The second leading factor is that most of the tickets sold for space tourists are for future trips that will occur after hundreds of other launches occur, providing observable reassurance for passengers and separation from the June incident to reduce their worries. VirginGalactic has an apparent waitlist of 800 people as of a month ago, and the passenger of Starship’s second commercial voyage around the moon, Dennis Tito, said he expects SpaceX will complete “hundreds of Starship flights before he and [his wife] Akiko fly.” Since retiring, he said, he’s been “looking for something to do. I’ve been following SpaceX almost on a daily basis, watching YouTube for the last 5 years, and I could see that there was an opportunity,” Tito said. Moreover, the rigorous standards of engineering and regulation that go into aerospace products provides a level of assurance against accidents that is absent in an unlicensed and uncertified submarine operating in international waters with no regulatory body in sight.     

As for the various agencies and international organizations that participated in the rescue search, the eventual bill will certainly extend into the millions of dollars, and has already been pegged at $1.2 million by a variety of sources. Many people expressed a frustration with footing the costs for extravagantly wealthy people who willingly went to the bottom of the ocean in an experimental vessel. While many of the participants in the search may seek and ultimately find reimbursements for their efforts, there is one organization that is legally prohibited from seeking coverage of financial costs involved in a rescue operation - the U.S. Coast Guard - and it was probably the actor responsible for the largest portion of the bill.
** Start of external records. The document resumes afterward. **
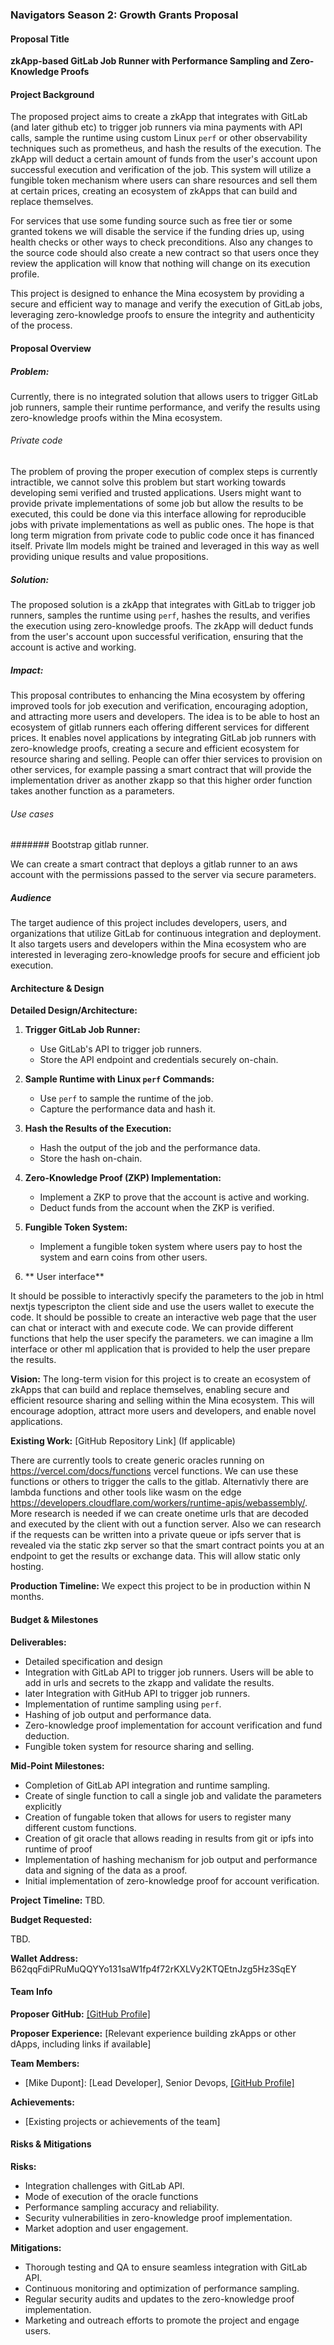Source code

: ### Navigators Season 2: Growth Grants Proposal

#### Proposal Title
**zkApp-based GitLab Job Runner with Performance Sampling and Zero-Knowledge Proofs**

#### Project Background
The proposed project aims to create a zkApp that integrates with GitLab (and later github etc) to trigger job runners via mina payments with API calls, sample the runtime using custom Linux `perf` or other observability techniques such as prometheus, and hash the results of the execution. The zkApp will deduct a certain amount of funds from the user's account upon successful execution and verification of the job. This system will utilize a fungible token mechanism where users can share resources and sell them at certain prices, creating an ecosystem of zkApps that can build and replace themselves.

For services that use some funding source such as free tier or some granted tokens we will disable the service if the funding dries up, using health checks or other ways to check preconditions. 
Also any changes to the source code should also create a new contract so that users once they review the application will know that nothing will change on its execution profile. 

This project is designed to enhance the Mina ecosystem by providing a secure and efficient way to manage and verify the execution of GitLab jobs, leveraging zero-knowledge proofs to ensure the integrity and authenticity of the process.

#### Proposal Overview

##### Problem:
Currently, there is no integrated solution that allows users to trigger GitLab job runners, sample their runtime performance, and verify the results using zero-knowledge proofs within the Mina ecosystem. 

###### Private code
The problem of proving the proper execution of complex steps is currently intractible, we cannot solve this problem but start working towards developing semi verified and trusted applications.
Users might want to provide private implementations of some job but allow the results to be executed, this could be done via this interface allowing for reproducible jobs with private implementations as well as public ones.
The hope is that long term migration from private code to public code once it has financed itself. Private llm models might be trained and leveraged in this way as well providing unique results and value propositions. 
 

##### Solution:
The proposed solution is a zkApp that integrates with GitLab to trigger job runners, samples the runtime using `perf`, hashes the results, and verifies the execution using zero-knowledge proofs. The zkApp will deduct funds from the user's account upon successful verification, ensuring that the account is active and working.

##### Impact:
This proposal contributes to enhancing the Mina ecosystem by offering improved tools for job execution and verification, encouraging adoption, and attracting more users and developers. 
The idea is to be able to host an ecosystem of gitlab runners each offering different services for different prices. 
It enables novel applications by integrating GitLab job runners with zero-knowledge proofs, creating a secure and efficient ecosystem for resource sharing and selling.
People can offer thier services to provision on other services, for example passing a smart contract that will provide the implementation driver as another zkapp
so that this higher order function takes another function as a parameters. 

###### Use cases

####### Bootstrap gitlab runner.

We can create a smart contract that deploys a gitlab runner to an aws account with the permissions passed to the server via secure parameters. 

##### Audience
The target audience of this project includes developers, users, and organizations that utilize GitLab for continuous integration and deployment. 
It also targets users and developers within the Mina ecosystem who are interested in leveraging zero-knowledge proofs for secure and efficient job execution.

#### Architecture & Design

**Detailed Design/Architecture:**
1. **Trigger GitLab Job Runner:**
   - Use GitLab's API to trigger job runners.
   - Store the API endpoint and credentials securely on-chain.

2. **Sample Runtime with Linux `perf` Commands:**
   - Use `perf` to sample the runtime of the job.
   - Capture the performance data and hash it.

3. **Hash the Results of the Execution:**
   - Hash the output of the job and the performance data.
   - Store the hash on-chain.

4. **Zero-Knowledge Proof (ZKP) Implementation:**
   - Implement a ZKP to prove that the account is active and working.
   - Deduct funds from the account when the ZKP is verified.

5. **Fungible Token System:**
   - Implement a fungible token system where users pay to host the system and earn coins from other users.

6. ** User interface** 

It should be possible to interactivly specify the parameters to the job in html nextjs typescripton the client side and use the users wallet to execute the code.
It should be possible to create an interactive web page that the user can chat or interact with and execute code. We can provide different functions that help the user specify the parameters. 
we can imagine a llm interface or other ml application that is provided to help the user prepare the results. 

**Vision:**
The long-term vision for this project is to create an ecosystem of zkApps that can build and replace themselves, enabling secure and efficient resource sharing and selling within the Mina ecosystem. This will encourage adoption, attract more users and developers, and enable novel applications.

**Existing Work:**
[GitHub Repository Link] (If applicable)

There are currently tools to create generic oracles running on https://vercel.com/docs/functions vercel functions. We can use these functions or others to trigger the calls to the gitlab. Alternativly there 
are lambda functions and other tools like wasm on the edge https://developers.cloudflare.com/workers/runtime-apis/webassembly/.  
More research is needed if we can create onetime urls that are decoded and executed by the client with out a function server.
Also we can research if the requests can be written into a private queue or ipfs server that is revealed via the static zkp server so that the smart contract points you at an endpoint to get the results or exchange data.
This will allow static only hosting. 

**Production Timeline:**
We expect this project to be in production within N months.

#### Budget & Milestones

**Deliverables:**
- Detailed specification and design
- Integration with GitLab API to trigger job runners.
Users will be able to add in urls and secrets to the zkapp and validate the results. 
- later Integration with GitHub API to trigger job runners.
- Implementation of runtime sampling using `perf`.
- Hashing of job output and performance data.
- Zero-knowledge proof implementation for account verification and fund deduction.
- Fungible token system for resource sharing and selling.

**Mid-Point Milestones:**
- Completion of GitLab API integration and runtime sampling.
- Create of single function to call a single job and validate the parameters explicitly
- Creation of fungable token that allows for users to register many different custom functions.
- Creation of git oracle that allows reading in results from git or ipfs into runtime of proof 
- Implementation of hashing mechanism for job output and performance data and signing of the data as a proof.
- Initial implementation of zero-knowledge proof for account verification.

**Project Timeline:**
TBD.

**Budget Requested:**

TBD.

**Wallet Address:**
B62qqFdiPRuMuQQYYo131saW1fp4f72rKXLVy2KTQEtnJzg5Hz3SqEY

#### Team Info

**Proposer GitHub:**
[[GitHub Profile]](https://github.com/jmikedupont2)

**Proposer Experience:**
[Relevant experience building zkApps or other dApps, including links if available]

**Team Members:**
- [Mike Dupont]: [Lead Developer], Senior Devops, [[GitHub Profile]](https://github.com/jmikedupont2)

**Achievements:**
- [Existing projects or achievements of the team]

#### Risks & Mitigations

**Risks:**
- Integration challenges with GitLab API.
- Mode of execution of the oracle functions
- Performance sampling accuracy and reliability.
- Security vulnerabilities in zero-knowledge proof implementation.
- Market adoption and user engagement.

**Mitigations:**
- Thorough testing and QA to ensure seamless integration with GitLab API.
- Continuous monitoring and optimization of performance sampling.
- Regular security audits and updates to the zero-knowledge proof implementation.
- Marketing and outreach efforts to promote the project and engage users.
Bound by federal law, the Coast guard, and by extension the American public will be the ones to catch the tab.          

Thanks to the ephemeral attention span of American media, it is hard to predict whether the Titan tragedy will be remembered in the collective conscience or swept away by the tides of the 24 hour news cycle. Perhaps criticisms of the (arguably minor) cost of the search will be used as a political cudgel, and on the international stage there may even become greater regulation in the submarine industry. However, it is unlikely that any lessons learned from this event, or changes in policy will recognize or attempt to resolve the economic inequality and divisions that drove a subsect of the public to outrage and ridicule.